CKDの宣伝で、ARB販促しているメーカーや御用先生方の口車に・・・いつのまにか乗せられていたのかもしれない。

Renal and Retinal Effects of Enalapril and Losartan in Type 1 Diabetes
N Engl J Med. Vol. 361:(1) 40-51 Jul. 2, 2009
糖尿病腎症は糖尿病性末期腎疾患(ESRD)の45%を超えるように米国ではなっている。これは構造的変化がアルブミン尿から進行するもので、RAS遮断が、他の降圧剤に比べ、たんぱく尿を有したり、糖尿病、GFR減少する、腎症進展予防により有効ということは判明で、遮断剤が糖尿病のたんぱく尿減少を抑制することが判明している。たんぱく尿減少はGFR減少の予防と関連すると小研究だけで報告されている。この相関はシステミックには検討されていないのである。たんぱく尿はESRDのようなハードな臨床的なエンドポイントのその候補としては一般的には認められない。2型糖尿病の強化多因子介入はたんぱく尿進展を半減させたが、GEF減少低下を止められてない。

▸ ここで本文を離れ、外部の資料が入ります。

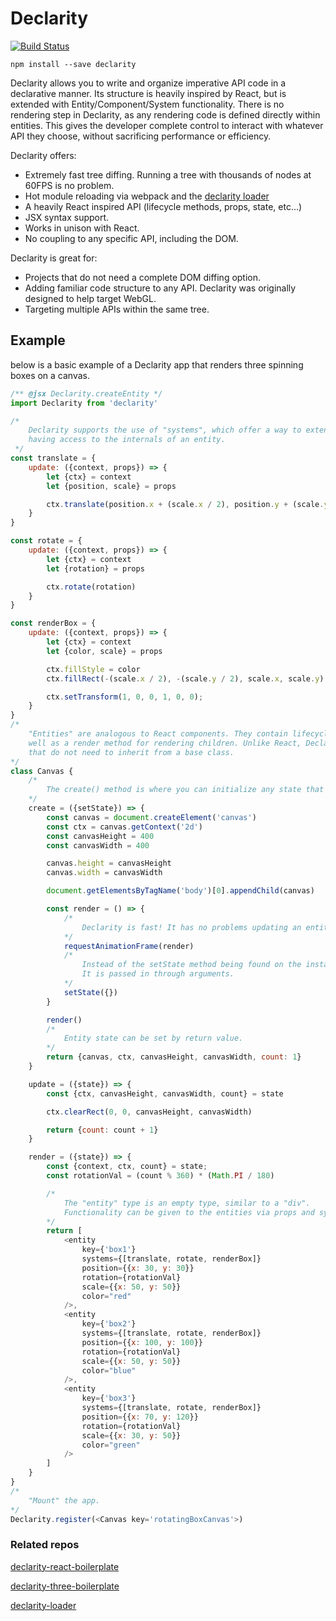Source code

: # Declarity

[![Build Status](https://travis-ci.org/brochington/declarity.svg?branch=master)](https://travis-ci.org/brochington/declarity)

```
npm install --save declarity
```

Declarity allows you to write and organize imperative API code in a declarative manner. Its structure is heavily inspired by React, but is extended with Entity/Component/System functionality. There is no rendering step in Declarity, as any rendering code is defined directly within entities. This gives the developer complete control to interact with whatever API they choose, without sacrificing performance or efficiency.

Declarity offers:
- Extremely fast tree diffing. Running a tree with thousands of nodes at 60FPS is no problem.
- Hot module reloading via webpack and the [declarity loader](https://github.com/brochington/declarity-loader)
- A heavily React inspired API (lifecycle methods, props, state, etc...)
- JSX syntax support.
- Works in unison with React.
- No coupling to any specific API, including the DOM.

Declarity is great for:
- Projects that do not need a complete DOM diffing option.
- Adding familiar code structure to any API. Declarity was originally designed to help target WebGL.
- Targeting multiple APIs within the same tree.


## Example

below is a basic example of a Declarity app that renders three spinning boxes on a canvas.

```javascript
/** @jsx Declarity.createEntity */
import Declarity from 'declarity'

/*
    Declarity supports the use of "systems", which offer a way to extend entities without
    having access to the internals of an entity.
 */
const translate = {
    update: ({context, props}) => {
        let {ctx} = context
        let {position, scale} = props

        ctx.translate(position.x + (scale.x / 2), position.y + (scale.y / 2));
    }
}

const rotate = {
    update: ({context, props}) => {
        let {ctx} = context
        let {rotation} = props

        ctx.rotate(rotation)
    }
}

const renderBox = {
    update: ({context, props}) => {
        let {ctx} = context
        let {color, scale} = props

        ctx.fillStyle = color
        ctx.fillRect(-(scale.x / 2), -(scale.y / 2), scale.x, scale.y)

        ctx.setTransform(1, 0, 0, 1, 0, 0);
    }
}
/*
    "Entities" are analogous to React components. They contain lifecycle methods, as
    well as a render method for rendering children. Unlike React, Declarity uses standard classes
    that do not need to inherit from a base class.
*/
class Canvas {
    /*
        The create() method is where you can initialize any state that belongs to the entity.
    */
    create = ({setState}) => {
        const canvas = document.createElement('canvas')
        const ctx = canvas.getContext('2d')
        const canvasHeight = 400
        const canvasWidth = 400

        canvas.height = canvasHeight
        canvas.width = canvasWidth

        document.getElementsByTagName('body')[0].appendChild(canvas)

        const render = () => {
            /*
                Declarity is fast! It has no problems updating an entity tree frequently.
            */
            requestAnimationFrame(render)
            /*
                Instead of the setState method being found on the instance of the component,
                It is passed in through arguments.
            */
            setState({})
        }

        render()
        /*
            Entity state can be set by return value.
        */
        return {canvas, ctx, canvasHeight, canvasWidth, count: 1}
    }

    update = ({state}) => {
        const {ctx, canvasHeight, canvasWidth, count} = state

        ctx.clearRect(0, 0, canvasHeight, canvasWidth)

        return {count: count + 1}
    }

    render = ({state}) => {
        const {context, ctx, count} = state;
        const rotationVal = (count % 360) * (Math.PI / 180)

        /*
            The "entity" type is an empty type, similar to a "div".
            Functionality can be given to the entities via props and systems.
        */
        return [
            <entity
                key={'box1'}
                systems={[translate, rotate, renderBox]}
                position={{x: 30, y: 30}}
                rotation={rotationVal}
                scale={{x: 50, y: 50}}
                color="red"
            />,
            <entity
                key={'box2'}
                systems={[translate, rotate, renderBox]}
                position={{x: 100, y: 100}}
                rotation={rotationVal}
                scale={{x: 50, y: 50}}
                color="blue"
            />,
            <entity
                key={'box3'}
                systems={[translate, rotate, renderBox]}
                position={{x: 70, y: 120}}
                rotation={rotationVal}
                scale={{x: 30, y: 50}}
                color="green"
            />
        ]
    }
}
/*
    "Mount" the app.
*/
Declarity.register(<Canvas key='rotatingBoxCanvas'>)
```

### Related repos

[declarity-react-boilerplate](https://github.com/brochington/declarity-react-boilerplate)

[declarity-three-boilerplate](https://github.com/brochington/declarity-three-boilerplate)

[declarity-loader](https://github.com/brochington/declarity-react-boilerplate)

RASS(Renin–Angiotensin System Study)にて、1型糖尿病患者のアルブミン尿症前で、RAS遮断が、糖尿病腎症の早期組織病変の進展を抑制できるかどうかの検討がなされた。RASS は、構造手液変化は腎機能障害に対応するという概念で作られ、糖尿病腎症の遅延化・予防するとされた。
DIRECT(Diabetic Retinopathy Candesartan Trials)は、アンジオテンシン受容体遮断が直接の糖尿病網膜症を有さない正常血圧下1型糖尿病・正常アルブミン尿での網膜症発症予防に有効であるが、軽症・中等症での糖尿病網膜症では有効でなかったという報告がある。
この研究では、RAS遮断の効果を正常血圧1型糖尿病・正常尾アルブミン尿症で確認



"proteinuria reduction is not a generally accepted surrogate for hard clinical end points such as end-stage renal disease"(Kidney Int Suppl 2004;92:S126-S127)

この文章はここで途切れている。